_RAW DATA_.

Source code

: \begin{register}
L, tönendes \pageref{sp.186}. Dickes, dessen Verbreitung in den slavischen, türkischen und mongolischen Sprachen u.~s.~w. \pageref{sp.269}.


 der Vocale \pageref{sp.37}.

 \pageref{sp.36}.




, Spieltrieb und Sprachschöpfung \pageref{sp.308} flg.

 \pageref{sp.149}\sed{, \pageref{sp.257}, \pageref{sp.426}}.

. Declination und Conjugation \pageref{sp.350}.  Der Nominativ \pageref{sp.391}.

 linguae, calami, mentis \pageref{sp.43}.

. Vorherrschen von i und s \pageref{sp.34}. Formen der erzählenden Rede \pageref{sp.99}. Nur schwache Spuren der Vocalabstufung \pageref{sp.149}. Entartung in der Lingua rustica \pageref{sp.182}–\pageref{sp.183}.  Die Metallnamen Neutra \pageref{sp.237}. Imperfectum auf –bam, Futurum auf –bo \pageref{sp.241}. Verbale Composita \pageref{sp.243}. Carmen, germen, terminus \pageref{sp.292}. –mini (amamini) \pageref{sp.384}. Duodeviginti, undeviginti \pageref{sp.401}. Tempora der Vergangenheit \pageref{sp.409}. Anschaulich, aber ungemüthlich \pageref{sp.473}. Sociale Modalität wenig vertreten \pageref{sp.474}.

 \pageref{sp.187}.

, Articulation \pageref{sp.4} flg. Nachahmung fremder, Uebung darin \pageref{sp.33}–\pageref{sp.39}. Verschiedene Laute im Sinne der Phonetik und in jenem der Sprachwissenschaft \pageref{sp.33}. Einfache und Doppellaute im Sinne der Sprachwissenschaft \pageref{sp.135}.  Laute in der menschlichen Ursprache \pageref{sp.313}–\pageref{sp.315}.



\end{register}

_WHAT YOU ARE ASKED TO DO_. Make an exact copy of all the lines above.

_EXPECTED ANSWER_.
Source code

: \begin{register}
L, tönendes \pageref{sp.186}. Dickes, dessen Verbreitung in den slavischen, türkischen und mongolischen Sprachen u.~s.~w. \pageref{sp.269}.


 der Vocale \pageref{sp.37}.

 \pageref{sp.36}.




, Spieltrieb und Sprachschöpfung \pageref{sp.308} flg.

 \pageref{sp.149}\sed{, \pageref{sp.257}, \pageref{sp.426}}.

. Declination und Conjugation \pageref{sp.350}.  Der Nominativ \pageref{sp.391}.

 linguae, calami, mentis \pageref{sp.43}.

. Vorherrschen von i und s \pageref{sp.34}. Formen der erzählenden Rede \pageref{sp.99}. Nur schwache Spuren der Vocalabstufung \pageref{sp.149}. Entartung in der Lingua rustica \pageref{sp.182}–\pageref{sp.183}.  Die Metallnamen Neutra \pageref{sp.237}. Imperfectum auf –bam, Futurum auf –bo \pageref{sp.241}. Verbale Composita \pageref{sp.243}. Carmen, germen, terminus \pageref{sp.292}. –mini (amamini) \pageref{sp.384}. Duodeviginti, undeviginti \pageref{sp.401}. Tempora der Vergangenheit \pageref{sp.409}. Anschaulich, aber ungemüthlich \pageref{sp.473}. Sociale Modalität wenig vertreten \pageref{sp.474}.

 \pageref{sp.187}.

, Articulation \pageref{sp.4} flg. Nachahmung fremder, Uebung darin \pageref{sp.33}–\pageref{sp.39}. Verschiedene Laute im Sinne der Phonetik und in jenem der Sprachwissenschaft \pageref{sp.33}. Einfache und Doppellaute im Sinne der Sprachwissenschaft \pageref{sp.135}.  Laute in der menschlichen Ursprache \pageref{sp.313}–\pageref{sp.315}.



\end{register}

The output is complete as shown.